Your assignment: Set down exactly the lines from the one containing "- MQTT (mosquitto) server" through the last line of the records below, both included, and nothing else.

Dataset records:
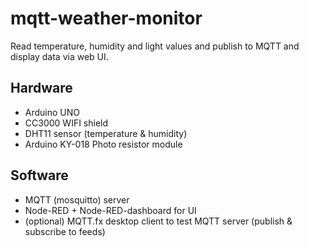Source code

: # mqtt-weather-monitor
Read temperature, humidity and light values and publish to MQTT and display data via web UI.

## Hardware
- Arduino UNO
- CC3000 WIFI shield
- DHT11 sensor (temperature & humidity)
- Arduino KY-018 Photo resistor module

## Software
- MQTT (mosquitto) server
- Node-RED + Node-RED-dashboard for UI
- (optional) MQTT.fx desktop client to test MQTT server (publish & subscribe to feeds)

Answer to the exercise:
- MQTT (mosquitto) server
- Node-RED + Node-RED-dashboard for UI
- (optional) MQTT.fx desktop client to test MQTT server (publish & subscribe to feeds)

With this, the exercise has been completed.